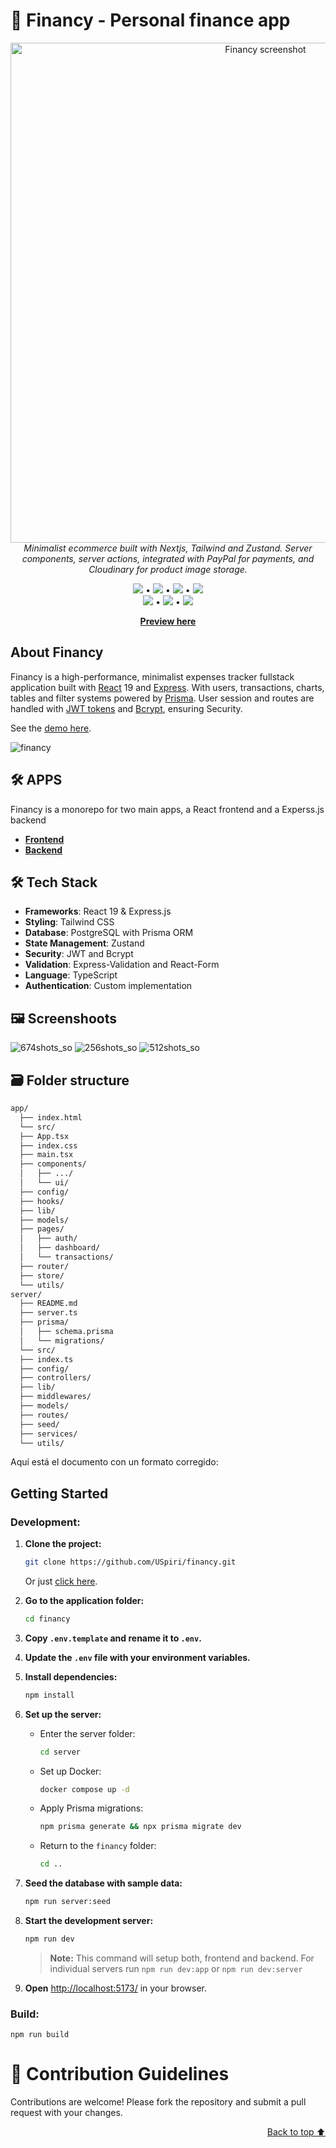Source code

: <a name="readme-top"></a>

# 🏦 Financy - Personal finance app

<p align="center">
  <img src="https://github.com/user-attachments/assets/6e87ca69-0294-429a-b270-1e2c7b9f309c" alt="Financy screenshot" width="800" />
  <br>
  <em>Minimalist ecommerce built with Nextjs, Tailwind and Zustand. Server components, server actions, integrated with PayPal for payments, and Cloudinary for product image storage.</em>
  <br>
</p>

<p align="center">
  <img src="https://img.shields.io/badge/react-%2320232a.svg?style=for-the-badge&logo=react&logoColor=%2361DAFB"/>
  •
  <img src="https://img.shields.io/badge/express.js-%23404d59.svg?style=for-the-badge&logo=express&logoColor=%2361DAFB" />
  •
  <img src="https://img.shields.io/badge/Tailwind_CSS-38B2AC?style=for-the-badge&logo=tailwind-css&logoColor=white" />
  •
  <img src="https://img.shields.io/badge/postgres-%23316192.svg?style=for-the-badge&logo=postgresql&logoColor=white" />
  <br>
  <img src="https://img.shields.io/badge/JWT-black?style=for-the-badge&logo=JSON%20web%20tokens" /> 
  •
  <img src="https://img.shields.io/badge/Prisma-3982CE?style=for-the-badge&logo=Prisma&logoColor=white" />
  •
  <img src="https://img.shields.io/badge/TypeScript-007ACC?style=for-the-badge&logo=typescript&logoColor=white" />
</p>

<p align="center">
  <strong><a href="https://financy-app-theta.vercel.app/" target="_blank">Preview here</a></strong>
</p>

## About Financy

Financy is a high-performance, minimalist expenses tracker fullstack application built with [React](https://react.dev/) 19 and [Express](https://expressjs.com/). With users, transactions, charts, tables and filter systems powered by [Prisma](https://www.prisma.io/). User session and routes are handled with [JWT tokens](https://es.wikipedia.org/wiki/JSON_Web_Token) and [Bcrypt](https://www.npmjs.com/package/bcrypt), ensuring Security.

See the [demo here](https://financy-app-theta.vercel.app/).

![financy](https://github.com/user-attachments/assets/1a79fd8a-62f9-49bf-9d0d-e7de0aa897cb)

## 🛠️ APPS

Financy is a monorepo for two main apps, a React frontend and a Experss.js backend

- [**Frontend**](https://github.com/USpiri/financy/tree/main/app)
- [**Backend**](https://github.com/USpiri/financy/tree/main/server)

## 🛠️ Tech Stack

- **Frameworks**: React 19 & Express.js
- **Styling**: Tailwind CSS
- **Database**: PostgreSQL with Prisma ORM
- **State Management**: Zustand
- **Security**: JWT and Bcrypt
- **Validation**: Express-Validation and React-Form
- **Language**: TypeScript
- **Authentication**: Custom implementation

## 🖼️ Screenshoots

![674shots_so](https://github.com/user-attachments/assets/902406e0-8f60-409e-8c6f-1f8aab9dfa53)
![256shots_so](https://github.com/user-attachments/assets/eb89db4c-1bc4-4a51-b90a-83d0e8658227)
![512shots_so](https://github.com/user-attachments/assets/8e1c6266-8ed7-4618-b559-6aace2c96ed6)


## 🗃️ Folder structure

```bash
app/
  ├── index.html
  └── src/
  ├── App.tsx
  ├── index.css
  ├── main.tsx
  ├── components/
  │   ├── .../
  │   └── ui/
  ├── config/
  ├── hooks/
  ├── lib/
  ├── models/
  ├── pages/
  │   ├── auth/
  │   ├── dashboard/
  │   └── transactions/
  ├── router/
  ├── store/
  └── utils/
server/
  ├── README.md
  ├── server.ts
  ├── prisma/
  │   ├── schema.prisma
  │   └── migrations/
  └── src/
  ├── index.ts
  ├── config/
  ├── controllers/
  ├── lib/
  ├── middlewares/
  ├── models/
  ├── routes/
  ├── seed/
  ├── services/
  └── utils/
```
Aquí está el documento con un formato corregido:

## Getting Started

### Development:

1. **Clone the project:**

   ```bash
   git clone https://github.com/USpiri/financy.git
   ```

   Or just [click here](https://github.com/USpiri/financy/fork).

2. **Go to the application folder:**

   ```bash
   cd financy
   ```

3. **Copy `.env.template` and rename it to `.env`.**

4. **Update the `.env` file with your environment variables.**

5. **Install dependencies:**

   ```bash
   npm install
   ```

6. **Set up the server:**

   - Enter the server folder:

     ```bash
     cd server
     ```

   - Set up Docker:

     ```bash
     docker compose up -d
     ```

   - Apply Prisma migrations:

     ```bash
     npm prisma generate && npx prisma migrate dev
     ```

   - Return to the `financy` folder:

     ```bash
     cd ..
     ```

7. **Seed the database with sample data:**

   ```bash
   npm run server:seed
   ```



8. **Start the development server:**

   ```bash
   npm run dev
   ```

   > **Note:** This command will setup both, frontend and backend. For individual servers run `npm run dev:app` or `npm run dev:server`

9. **Open** [http://localhost:5173/](http://localhost:5173/) in your browser.

### Build:

```
npm run build
```

# 🤝 Contribution Guidelines

Contributions are welcome! Please fork the repository and submit a pull request with your changes.

<p align="right"><a href="#readme-top">Back to top ⬆️</a></p>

☆ ☆ ☆ ☆ ☆

## Task directions
Each line of the listing that includes the word "built" should be copied out.

## Your solution
  <em>Minimalist ecommerce built with Nextjs, Tailwind and Zustand. Server components, server actions, integrated with PayPal for payments, and Cloudinary for product image storage.</em>
Financy is a high-performance, minimalist expenses tracker fullstack application built with [React](https://react.dev/) 19 and [Express](https://expressjs.com/). With users, transactions, charts, tables and filter systems powered by [Prisma](https://www.prisma.io/). User session and routes are handled with [JWT tokens](https://es.wikipedia.org/wiki/JSON_Web_Token) and [Bcrypt](https://www.npmjs.com/package/bcrypt), ensuring Security.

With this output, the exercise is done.